WHAT TO PRODUCE -
Your result should be the lines holding the word "name", copied from the entries below.

[[ SUPPLIED DATA open ]]

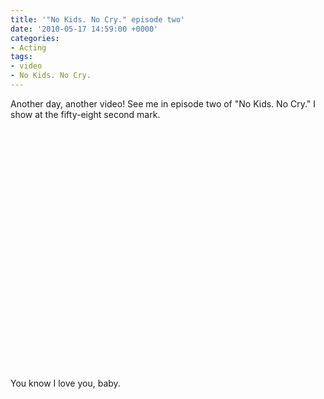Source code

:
 ```yaml
---
title: '"No Kids. No Cry." episode two'
date: '2010-05-17 14:59:00 +0000'
categories:
- Acting
tags:
- video
- No Kids. No Cry.
---
```

Another day, another video! See me in episode two of "No Kids. No Cry." I show
at the fifty-eight second mark.

<object width="480" height="385"><param name="movie"
value="http://www.youtube.com/v/CmRiSBJfJmQ&hl=en_US&fs=1&rel=0"></param><param
name="allowFullScreen" value="true"></param><param name="allowscriptaccess"
value="always"></param><embed
src="http://www.youtube.com/v/CmRiSBJfJmQ&hl=en_US&fs=1&rel=0"
type="application/x-shockwave-flash" allowscriptaccess="always"
allowfullscreen="true" width="480" height="385"></embed></object>

You know I love you, baby.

[[ SUPPLIED DATA closed ]]

OUTPUT OF THE EXERCISE -
<object width="480" height="385"><param name="movie"
name="allowFullScreen" value="true"></param><param name="allowscriptaccess"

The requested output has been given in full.